> [Problem requirements]:
Reproduce nothing beyond the line containing "7 & 4000 & 0.173". From the first line of the data below down to it, copy each line exactly, without the pictures.

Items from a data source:
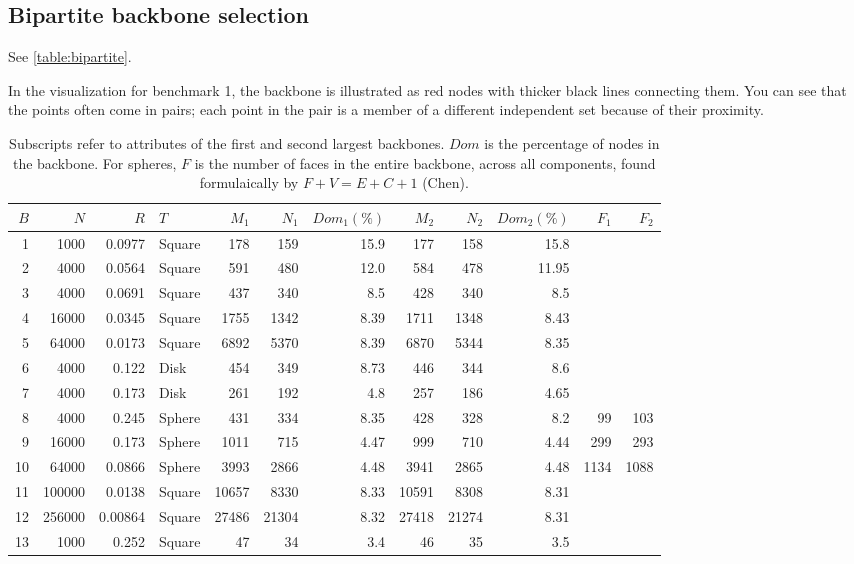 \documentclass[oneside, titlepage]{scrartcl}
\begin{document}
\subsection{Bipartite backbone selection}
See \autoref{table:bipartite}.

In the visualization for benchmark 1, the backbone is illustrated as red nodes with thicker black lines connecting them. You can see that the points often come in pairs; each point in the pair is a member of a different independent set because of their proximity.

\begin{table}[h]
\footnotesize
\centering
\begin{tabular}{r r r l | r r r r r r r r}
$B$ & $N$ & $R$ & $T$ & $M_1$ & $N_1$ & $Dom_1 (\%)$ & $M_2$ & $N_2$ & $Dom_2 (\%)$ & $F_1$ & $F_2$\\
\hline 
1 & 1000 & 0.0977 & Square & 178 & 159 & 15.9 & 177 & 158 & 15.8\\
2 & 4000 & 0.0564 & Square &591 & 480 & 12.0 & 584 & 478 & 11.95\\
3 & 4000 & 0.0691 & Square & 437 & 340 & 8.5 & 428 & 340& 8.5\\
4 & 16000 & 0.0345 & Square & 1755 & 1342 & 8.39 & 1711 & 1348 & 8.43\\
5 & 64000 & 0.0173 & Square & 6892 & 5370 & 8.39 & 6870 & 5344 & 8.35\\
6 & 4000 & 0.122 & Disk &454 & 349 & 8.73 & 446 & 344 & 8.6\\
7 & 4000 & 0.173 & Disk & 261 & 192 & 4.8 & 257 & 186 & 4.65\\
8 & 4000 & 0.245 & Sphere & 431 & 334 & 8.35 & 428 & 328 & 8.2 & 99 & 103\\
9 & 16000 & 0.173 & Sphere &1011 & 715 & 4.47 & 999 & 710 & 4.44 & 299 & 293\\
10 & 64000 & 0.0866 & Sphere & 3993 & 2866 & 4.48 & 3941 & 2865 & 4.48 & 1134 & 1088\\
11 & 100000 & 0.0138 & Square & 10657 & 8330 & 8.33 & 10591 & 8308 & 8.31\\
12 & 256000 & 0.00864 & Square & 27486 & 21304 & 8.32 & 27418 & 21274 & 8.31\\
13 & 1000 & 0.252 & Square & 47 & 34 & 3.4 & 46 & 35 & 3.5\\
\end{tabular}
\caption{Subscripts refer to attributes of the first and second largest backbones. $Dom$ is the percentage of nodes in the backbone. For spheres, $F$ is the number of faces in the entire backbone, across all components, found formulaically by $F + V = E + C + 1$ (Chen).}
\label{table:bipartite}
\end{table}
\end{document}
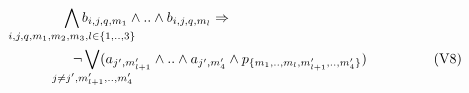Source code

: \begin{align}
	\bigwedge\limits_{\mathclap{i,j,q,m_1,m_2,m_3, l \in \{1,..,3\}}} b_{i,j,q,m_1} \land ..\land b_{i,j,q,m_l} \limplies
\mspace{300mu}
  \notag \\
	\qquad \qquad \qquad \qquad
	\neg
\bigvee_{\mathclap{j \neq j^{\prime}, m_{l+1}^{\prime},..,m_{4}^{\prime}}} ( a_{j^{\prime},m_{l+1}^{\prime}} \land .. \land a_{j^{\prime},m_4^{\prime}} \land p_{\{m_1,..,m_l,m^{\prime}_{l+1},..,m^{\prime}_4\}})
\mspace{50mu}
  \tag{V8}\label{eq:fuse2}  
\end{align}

> [Response below]:
 \documentclass[oneside, titlepage]{scrartcl}
\begin{document}
\subsection{Bipartite backbone selection}
See \autoref{table:bipartite}.

In the visualization for benchmark 1, the backbone is illustrated as red nodes with thicker black lines connecting them. You can see that the points often come in pairs; each point in the pair is a member of a different independent set because of their proximity.

\begin{table}[h]
\footnotesize
\centering
\begin{tabular}{r r r l | r r r r r r r r}
$B$ & $N$ & $R$ & $T$ & $M_1$ & $N_1$ & $Dom_1 (\%)$ & $M_2$ & $N_2$ & $Dom_2 (\%)$ & $F_1$ & $F_2$\\
\hline 
1 & 1000 & 0.0977 & Square & 178 & 159 & 15.9 & 177 & 158 & 15.8\\
2 & 4000 & 0.0564 & Square &591 & 480 & 12.0 & 584 & 478 & 11.95\\
3 & 4000 & 0.0691 & Square & 437 & 340 & 8.5 & 428 & 340& 8.5\\
4 & 16000 & 0.0345 & Square & 1755 & 1342 & 8.39 & 1711 & 1348 & 8.43\\
5 & 64000 & 0.0173 & Square & 6892 & 5370 & 8.39 & 6870 & 5344 & 8.35\\
6 & 4000 & 0.122 & Disk &454 & 349 & 8.73 & 446 & 344 & 8.6\\
7 & 4000 & 0.173 & Disk & 261 & 192 & 4.8 & 257 & 186 & 4.65\\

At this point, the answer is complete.